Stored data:
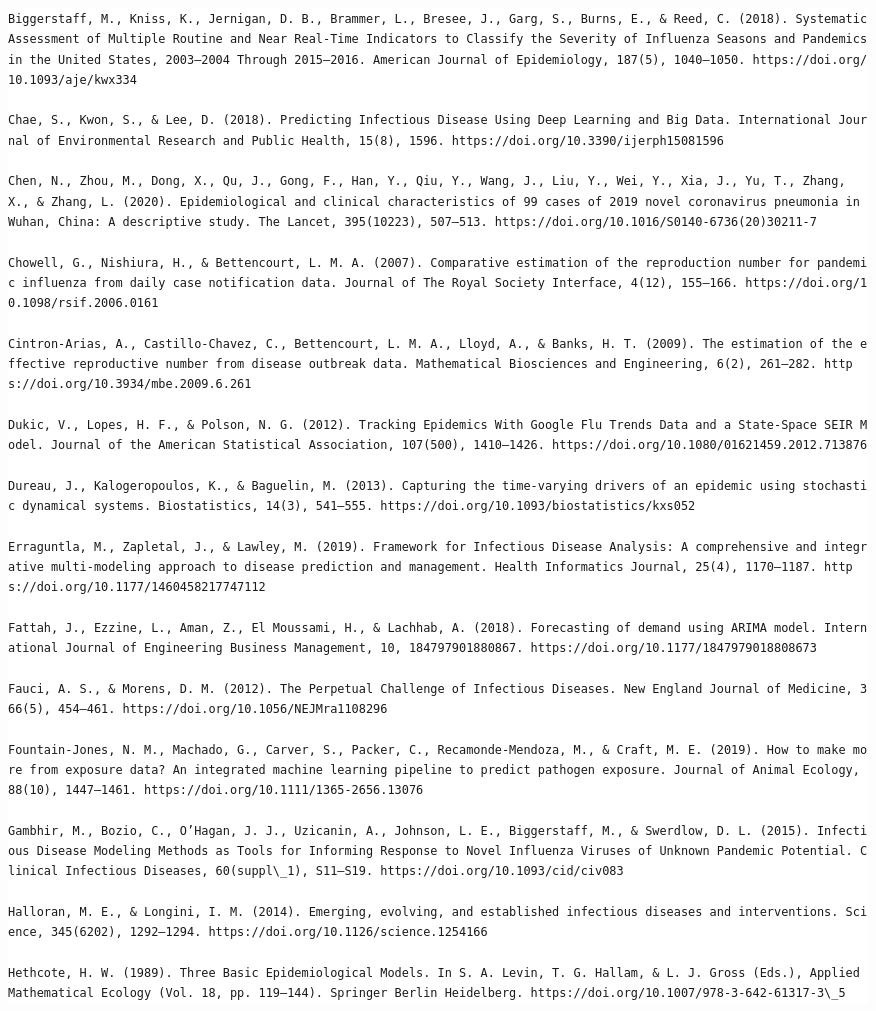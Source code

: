     Biggerstaff, M., Kniss, K., Jernigan, D. B., Brammer, L., Bresee, J., Garg, S., Burns, E., & Reed, C. (2018). Systematic Assessment of Multiple Routine and Near Real-Time Indicators to Classify the Severity of Influenza Seasons and Pandemics in the United States, 2003–2004 Through 2015–2016. American Journal of Epidemiology, 187(5), 1040–1050. https://doi.org/10.1093/aje/kwx334

    Chae, S., Kwon, S., & Lee, D. (2018). Predicting Infectious Disease Using Deep Learning and Big Data. International Journal of Environmental Research and Public Health, 15(8), 1596. https://doi.org/10.3390/ijerph15081596

    Chen, N., Zhou, M., Dong, X., Qu, J., Gong, F., Han, Y., Qiu, Y., Wang, J., Liu, Y., Wei, Y., Xia, J., Yu, T., Zhang, X., & Zhang, L. (2020). Epidemiological and clinical characteristics of 99 cases of 2019 novel coronavirus pneumonia in Wuhan, China: A descriptive study. The Lancet, 395(10223), 507–513. https://doi.org/10.1016/S0140-6736(20)30211-7

    Chowell, G., Nishiura, H., & Bettencourt, L. M. A. (2007). Comparative estimation of the reproduction number for pandemic influenza from daily case notification data. Journal of The Royal Society Interface, 4(12), 155–166. https://doi.org/10.1098/rsif.2006.0161

    Cintron-Arias, A., Castillo-Chavez, C., Bettencourt, L. M. A., Lloyd, A., & Banks, H. T. (2009). The estimation of the effective reproductive number from disease outbreak data. Mathematical Biosciences and Engineering, 6(2), 261–282. https://doi.org/10.3934/mbe.2009.6.261

    Dukic, V., Lopes, H. F., & Polson, N. G. (2012). Tracking Epidemics With Google Flu Trends Data and a State-Space SEIR Model. Journal of the American Statistical Association, 107(500), 1410–1426. https://doi.org/10.1080/01621459.2012.713876

    Dureau, J., Kalogeropoulos, K., & Baguelin, M. (2013). Capturing the time-varying drivers of an epidemic using stochastic dynamical systems. Biostatistics, 14(3), 541–555. https://doi.org/10.1093/biostatistics/kxs052

    Erraguntla, M., Zapletal, J., & Lawley, M. (2019). Framework for Infectious Disease Analysis: A comprehensive and integrative multi-modeling approach to disease prediction and management. Health Informatics Journal, 25(4), 1170–1187. https://doi.org/10.1177/1460458217747112

    Fattah, J., Ezzine, L., Aman, Z., El Moussami, H., & Lachhab, A. (2018). Forecasting of demand using ARIMA model. International Journal of Engineering Business Management, 10, 184797901880867. https://doi.org/10.1177/1847979018808673

    Fauci, A. S., & Morens, D. M. (2012). The Perpetual Challenge of Infectious Diseases. New England Journal of Medicine, 366(5), 454–461. https://doi.org/10.1056/NEJMra1108296

    Fountain‐Jones, N. M., Machado, G., Carver, S., Packer, C., Recamonde‐Mendoza, M., & Craft, M. E. (2019). How to make more from exposure data? An integrated machine learning pipeline to predict pathogen exposure. Journal of Animal Ecology, 88(10), 1447–1461. https://doi.org/10.1111/1365-2656.13076

    Gambhir, M., Bozio, C., O’Hagan, J. J., Uzicanin, A., Johnson, L. E., Biggerstaff, M., & Swerdlow, D. L. (2015). Infectious Disease Modeling Methods as Tools for Informing Response to Novel Influenza Viruses of Unknown Pandemic Potential. Clinical Infectious Diseases, 60(suppl\_1), S11–S19. https://doi.org/10.1093/cid/civ083

    Halloran, M. E., & Longini, I. M. (2014). Emerging, evolving, and established infectious diseases and interventions. Science, 345(6202), 1292–1294. https://doi.org/10.1126/science.1254166

    Hethcote, H. W. (1989). Three Basic Epidemiological Models. In S. A. Levin, T. G. Hallam, & L. J. Gross (Eds.), Applied Mathematical Ecology (Vol. 18, pp. 119–144). Springer Berlin Heidelberg. https://doi.org/10.1007/978-3-642-61317-3\_5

ACTIVITY: Reprint the entries above exactly, images removed.

SOLUTION TO THIS TASK:
Source code

:     Biggerstaff, M., Kniss, K., Jernigan, D. B., Brammer, L., Bresee, J., Garg, S., Burns, E., & Reed, C. (2018). Systematic Assessment of Multiple Routine and Near Real-Time Indicators to Classify the Severity of Influenza Seasons and Pandemics in the United States, 2003–2004 Through 2015–2016. American Journal of Epidemiology, 187(5), 1040–1050. https://doi.org/10.1093/aje/kwx334

    Chae, S., Kwon, S., & Lee, D. (2018). Predicting Infectious Disease Using Deep Learning and Big Data. International Journal of Environmental Research and Public Health, 15(8), 1596. https://doi.org/10.3390/ijerph15081596

    Chen, N., Zhou, M., Dong, X., Qu, J., Gong, F., Han, Y., Qiu, Y., Wang, J., Liu, Y., Wei, Y., Xia, J., Yu, T., Zhang, X., & Zhang, L. (2020). Epidemiological and clinical characteristics of 99 cases of 2019 novel coronavirus pneumonia in Wuhan, China: A descriptive study. The Lancet, 395(10223), 507–513. https://doi.org/10.1016/S0140-6736(20)30211-7

    Chowell, G., Nishiura, H., & Bettencourt, L. M. A. (2007). Comparative estimation of the reproduction number for pandemic influenza from daily case notification data. Journal of The Royal Society Interface, 4(12), 155–166. https://doi.org/10.1098/rsif.2006.0161

    Cintron-Arias, A., Castillo-Chavez, C., Bettencourt, L. M. A., Lloyd, A., & Banks, H. T. (2009). The estimation of the effective reproductive number from disease outbreak data. Mathematical Biosciences and Engineering, 6(2), 261–282. https://doi.org/10.3934/mbe.2009.6.261

    Dukic, V., Lopes, H. F., & Polson, N. G. (2012). Tracking Epidemics With Google Flu Trends Data and a State-Space SEIR Model. Journal of the American Statistical Association, 107(500), 1410–1426. https://doi.org/10.1080/01621459.2012.713876

    Dureau, J., Kalogeropoulos, K., & Baguelin, M. (2013). Capturing the time-varying drivers of an epidemic using stochastic dynamical systems. Biostatistics, 14(3), 541–555. https://doi.org/10.1093/biostatistics/kxs052

    Erraguntla, M., Zapletal, J., & Lawley, M. (2019). Framework for Infectious Disease Analysis: A comprehensive and integrative multi-modeling approach to disease prediction and management. Health Informatics Journal, 25(4), 1170–1187. https://doi.org/10.1177/1460458217747112

    Fattah, J., Ezzine, L., Aman, Z., El Moussami, H., & Lachhab, A. (2018). Forecasting of demand using ARIMA model. International Journal of Engineering Business Management, 10, 184797901880867. https://doi.org/10.1177/1847979018808673

    Fauci, A. S., & Morens, D. M. (2012). The Perpetual Challenge of Infectious Diseases. New England Journal of Medicine, 366(5), 454–461. https://doi.org/10.1056/NEJMra1108296

    Fountain‐Jones, N. M., Machado, G., Carver, S., Packer, C., Recamonde‐Mendoza, M., & Craft, M. E. (2019). How to make more from exposure data? An integrated machine learning pipeline to predict pathogen exposure. Journal of Animal Ecology, 88(10), 1447–1461. https://doi.org/10.1111/1365-2656.13076

    Gambhir, M., Bozio, C., O’Hagan, J. J., Uzicanin, A., Johnson, L. E., Biggerstaff, M., & Swerdlow, D. L. (2015). Infectious Disease Modeling Methods as Tools for Informing Response to Novel Influenza Viruses of Unknown Pandemic Potential. Clinical Infectious Diseases, 60(suppl\_1), S11–S19. https://doi.org/10.1093/cid/civ083

    Halloran, M. E., & Longini, I. M. (2014). Emerging, evolving, and established infectious diseases and interventions. Science, 345(6202), 1292–1294. https://doi.org/10.1126/science.1254166

    Hethcote, H. W. (1989). Three Basic Epidemiological Models. In S. A. Levin, T. G. Hallam, & L. J. Gross (Eds.), Applied Mathematical Ecology (Vol. 18, pp. 119–144). Springer Berlin Heidelberg. https://doi.org/10.1007/978-3-642-61317-3\_5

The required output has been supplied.